-------- MATERIAL FOR THIS TASK --------

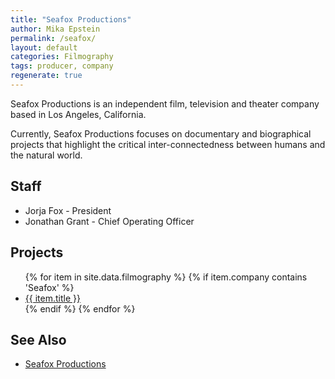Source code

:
 ```yaml
---
title: "Seafox Productions"
author: Mika Epstein
permalink: /seafox/
layout: default
categories: Filmography
tags: producer, company
regenerate: true
---
```


Seafox Productions is an independent film, television and theater company based in Los Angeles, California.

Currently, Seafox Productions focuses on documentary and biographical projects that highlight the critical inter-connectedness between humans and the natural world.

## Staff

* Jorja Fox - President
* Jonathan Grant - Chief Operating Officer

## Projects

<ul>
{% for item in site.data.filmography %}
	{% if item.company contains 'Seafox' %}
		<li><a href="{{ site.baseurl }}/{{ item.role }}/{{ item.slug }}">{{ item.title }}</a></li>
	{% endif %}
{% endfor %}

</ul>

## See Also
* [Seafox Productions](http://www.seafoxproductions.com/)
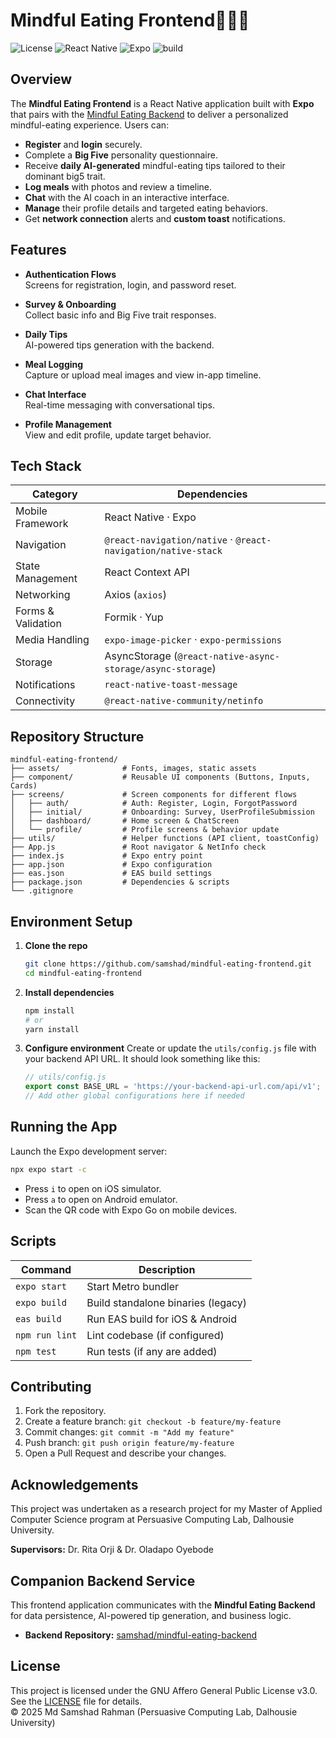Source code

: # Mindful Eating Frontend🧘‍♀️🍲

![License](https://img.shields.io/github/license/samshad/mindful-eating-frontend)
![React Native](https://img.shields.io/badge/React%20Native-0.76.6-blue)
![Expo](https://img.shields.io/badge/Expo-52.0.0-blue)
![build](https://img.shields.io/badge/build-passing-brightgreen)

## Overview

The **Mindful Eating Frontend** is a React Native application built with **Expo** that pairs with the [Mindful Eating Backend](https://github.com/samshad/mindful-eating-backend) to deliver a personalized mindful-eating experience. Users can:

- **Register** and **login** securely.
- Complete a **Big Five** personality questionnaire.
- Receive **daily AI-generated** mindful-eating tips tailored to their dominant big5 trait.
- **Log meals** with photos and review a timeline.
- **Chat** with the AI coach in an interactive interface.
- **Manage** their profile details and targeted eating behaviors.
- Get **network connection** alerts and **custom toast** notifications.

## Features

- **Authentication Flows**  
  Screens for registration, login, and password reset.

- **Survey & Onboarding**  
  Collect basic info and Big Five trait responses.

- **Daily Tips**  
  AI-powered tips generation with the backend.

- **Meal Logging**  
  Capture or upload meal images and view in-app timeline.

- **Chat Interface**  
  Real-time messaging with conversational tips.

- **Profile Management**  
  View and edit profile, update target behavior.

## Tech Stack

| Category           | Dependencies                                                  |
|--------------------|---------------------------------------------------------------|
| Mobile Framework   | React Native · Expo                                           |
| Navigation         | `@react-navigation/native` · `@react-navigation/native-stack` |
| State Management   | React Context API                                             |
| Networking         | Axios (`axios`)                                               |
| Forms & Validation | Formik · Yup                                                  |
| Media Handling     | `expo-image-picker` · `expo-permissions`                      |
| Storage            | AsyncStorage (`@react-native-async-storage/async-storage`)    |
| Notifications      | `react-native-toast-message`                                  |
| Connectivity       | `@react-native-community/netinfo`                            |

## Repository Structure

```
mindful-eating-frontend/
├── assets/              # Fonts, images, static assets
├── component/           # Reusable UI components (Buttons, Inputs, Cards)
├── screens/             # Screen components for different flows
│   ├── auth/            # Auth: Register, Login, ForgotPassword
│   ├── initial/         # Onboarding: Survey, UserProfileSubmission
│   ├── dashboard/       # Home screen & ChatScreen
│   └── profile/         # Profile screens & behavior update
├── utils/               # Helper functions (API client, toastConfig)
├── App.js               # Root navigator & NetInfo check
├── index.js             # Expo entry point
├── app.json             # Expo configuration
├── eas.json             # EAS build settings
├── package.json         # Dependencies & scripts
└── .gitignore
```

## Environment Setup

1. **Clone the repo**  
   ```bash
   git clone https://github.com/samshad/mindful-eating-frontend.git
   cd mindful-eating-frontend
   ```

2. **Install dependencies**  
   ```bash
   npm install
   # or
   yarn install
   ```

3. **Configure environment**
   Create or update the `utils/config.js` file with your backend API URL.
   It should look something like this:

    ```javascript
   // utils/config.js
   export const BASE_URL = 'https://your-backend-api-url.com/api/v1'; // Replace with your actual backend URL
   // Add other global configurations here if needed
    ```
## Running the App

Launch the Expo development server:
```bash
npx expo start -c
```
- Press `i` to open on iOS simulator.
- Press `a` to open on Android emulator.
- Scan the QR code with Expo Go on mobile devices.

## Scripts

| Command         | Description                          |
|-----------------|--------------------------------------|
| `expo start`    | Start Metro bundler                  |
| `expo build`    | Build standalone binaries (legacy)   |
| `eas build`     | Run EAS build for iOS & Android      |
| `npm run lint`  | Lint codebase (if configured)        |
| `npm test`      | Run tests (if any are added)         |

## Contributing

1. Fork the repository.
2. Create a feature branch: `git checkout -b feature/my-feature`
3. Commit changes: `git commit -m "Add my feature"`
4. Push branch: `git push origin feature/my-feature`
5. Open a Pull Request and describe your changes.

## Acknowledgements

This project was undertaken as a research project for my Master of Applied Computer Science program at Persuasive Computing Lab, Dalhousie University.

**Supervisors:** Dr. Rita Orji & Dr. Oladapo Oyebode

## Companion Backend Service
This frontend application communicates with the **Mindful Eating Backend** for data persistence, AI-powered tip generation, and business logic.
- **Backend Repository:** [samshad/mindful-eating-backend](https://github.com/samshad/mindful-eating-backend)

## License

This project is licensed under the GNU Affero General Public License v3.0.  
See the [LICENSE](LICENSE) file for details.  
© 2025 Md Samshad Rahman (Persuasive Computing Lab, Dalhousie University)
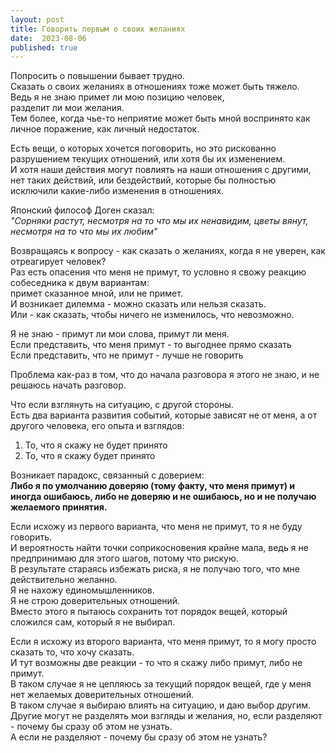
 ```yaml
---
layout: post
title: Говорить первым о своих желаниях
date:  2023-08-06
published: true
---
```

Попросить о повышении бывает трудно.\
Сказать о своих желаниях в отношениях тоже может быть тяжело.\
Ведь я не знаю примет ли мою позицию человек,\
разделит ли мои желания.\
Тем более, когда чье-то неприятие может быть мной воспринято как личное поражение, как личный недостаток.

Есть вещи, о которых хочется поговорить, но это рискованно разрушением текущих отношений, или хотя бы их изменением.\
И хотя наши действия могут повлиять на наши отношения с другими,\
нет таких действий, или бездействий, которые бы полностью исключили какие-либо изменения в отношениях.

Японский философ Доген сказал:\
*"Сорняки растут, несмотря на то что мы их ненавидим, цветы вянут, несмотря на то что мы их любим"*

Возвращаясь к вопросу - как сказать о желаниях, когда я не уверен, как отреагирует человек?\
Раз есть опасения что меня не примут, то условно я свожу реакцию собеседника к двум вариантам:\
примет сказанное мной, или не примет.\
И возникает дилемма - можно сказать или нельзя сказать.\
Или - как сказать, чтобы ничего не изменилось, что невозможно.

Я не знаю - примут ли мои слова, примут ли меня.\
Если представить, что меня примут - то выгоднее прямо сказать\
Если представить, что не примут - лучше не говорить

Проблема как-раз в том, что до начала разговора я этого не знаю, и не решаюсь начать разговор.

Что если взглянуть на ситуацию, с другой стороны.\
Есть два варианта развития событий, которые зависят не от меня, а от другого человека, его опыта и взглядов:
1. То, что я скажу не будет принято
2. То, что я скажу будет принято

Возникает парадокс, связанный с доверием:\
**Либо я по умолчанию доверяю (тому факту, что меня примут) и иногда ошибаюсь, либо не доверяю и не ошибаюсь, но и не получаю желаемого принятия.**

Если исхожу из первого варианта, что меня не примут, то я не буду говорить.\
И вероятность найти точки соприкосновения крайне мала, ведь я не предпринимаю для этого шагов, потому что рискую.\
В результате стараясь избежать риска, я не получаю того, что мне действительно желанно.\
Я не нахожу единомышленников.\
Я не строю доверительных отношений.\
Вместо этого я пытаюсь сохранить тот порядок вещей, который сложился сам, который я не выбирал.

Если я исхожу из второго варианта, что меня примут, то я могу просто сказать то, что хочу сказать.\
И тут возможны две реакции - то что я скажу либо примут, либо не примут.\
В таком случае я не цепляюсь за текущий порядок вещей, где у меня нет желаемых доверительных отношений.\
В таком случае я выбираю влиять на ситуацию, и даю выбор другим.\
Другие могут не разделять мои взгляды и желания, но, если разделяют - почему бы сразу об этом не узнать.\
А если не разделяют - почему бы сразу об этом не узнать?
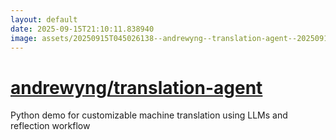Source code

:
 ```yaml
---
layout: default
date: 2025-09-15T21:10:11.838940
image: assets/20250915T045026138--andrewyng--translation-agent--20250915T045258156--cropped.png
---
```


# [andrewyng/translation-agent](https://github.com/andrewyng/translation-agent)

Python demo for customizable machine translation using LLMs and reflection workflow

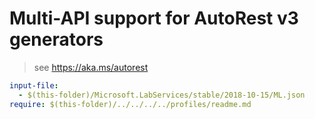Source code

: # Multi-API support for AutoRest v3 generators

> see https://aka.ms/autorest

``` yaml $(enable-multi-api)
input-file:
  - $(this-folder)/Microsoft.LabServices/stable/2018-10-15/ML.json
require: $(this-folder)/../../../../profiles/readme.md
```
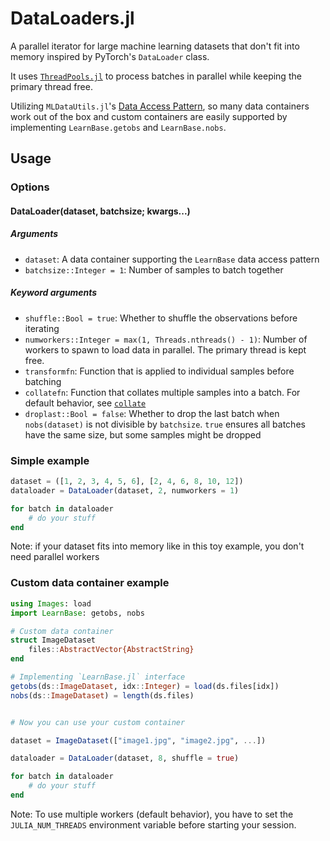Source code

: # DataLoaders.jl

A parallel iterator for large machine learning datasets that don't fit into memory inspired by PyTorch's `DataLoader` class.

It uses [`ThreadPools.jl`](https://github.com/tro3/ThreadPools.jl) to process batches in parallel while keeping the primary thread free.

Utilizing `MLDataUtils.jl`'s [Data Access Pattern](https://mldatautilsjl.readthedocs.io/en/latest/data/pattern.html), so many data containers work out of the box and custom containers are easily supported by implementing `LearnBase.getobs` and `LearnBase.nobs`.

## Usage

### Options

#### DataLoader(dataset, batchsize; kwargs...)

##### Arguments

- `dataset`: A data container supporting the `LearnBase` data access pattern
- `batchsize::Integer = 1`: Number of samples to batch together

##### Keyword arguments

- `shuffle::Bool = true`: Whether to shuffle the observations before iterating
- `numworkers::Integer = max(1, Threads.nthreads() - 1)`: Number of workers to
  spawn to load data in parallel. The primary thread is kept free.
- `transformfn`: Function that is applied to individual samples before batching
- `collatefn`: Function that collates multiple samples into a batch. For default
  behavior, see [`collate`](@ref)
- `droplast::Bool = false`: Whether to drop the last batch when `nobs(dataset)` is
  not divisible by `batchsize`. `true` ensures all batches have the same size, but
  some samples might be dropped


### Simple example

```julia
dataset = ([1, 2, 3, 4, 5, 6], [2, 4, 6, 8, 10, 12])
dataloader = DataLoader(dataset, 2, numworkers = 1)

for batch in dataloader
    # do your stuff
end
```

Note: if your dataset fits into memory like in this toy example, you don't need parallel workers

### Custom data container example

```julia
using Images: load
import LearnBase: getobs, nobs

# Custom data container
struct ImageDataset
    files::AbstractVector{AbstractString}
end

# Implementing `LearnBase.jl` interface
getobs(ds::ImageDataset, idx::Integer) = load(ds.files[idx])
nobs(ds::ImageDataset) = length(ds.files)


# Now you can use your custom container

dataset = ImageDataset(["image1.jpg", "image2.jpg", ...])

dataloader = DataLoader(dataset, 8, shuffle = true)

for batch in dataloader
    # do your stuff
end
```

Note: To use multiple workers (default behavior), you have to set the `JULIA_NUM_THREADS` environment variable before starting your session.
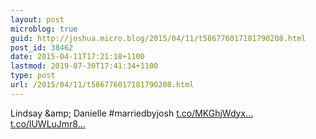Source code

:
 ```yaml
---
layout: post
microblog: true
guid: http://joshua.micro.blog/2015/04/11/t586776017181790208.html
post_id: 38462
date: 2015-04-11T17:21:18+1100
lastmod: 2019-07-30T17:41:34+1100
type: post
url: /2015/04/11/t586776017181790208.html
---
```

Lindsay &amp;amp; Danielle #marriedbyjosh [t.co/MKGhjWdyx...](http://t.co/MKGhjWdyxn) [t.co/lUWLuJmr8...](http://t.co/lUWLuJmr8B)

--------

* WORK TASK
Go through the listing above and write out exactly the lines starting with the one holding "Есть вещи, о" and running through the one holding "растут, несмотря на", ends included, and no others.

* WRITTEN RESPONSE
Есть вещи, о которых хочется поговорить, но это рискованно разрушением текущих отношений, или хотя бы их изменением.\
И хотя наши действия могут повлиять на наши отношения с другими,\
нет таких действий, или бездействий, которые бы полностью исключили какие-либо изменения в отношениях.

Японский философ Доген сказал:\
*"Сорняки растут, несмотря на то что мы их ненавидим, цветы вянут, несмотря на то что мы их любим"*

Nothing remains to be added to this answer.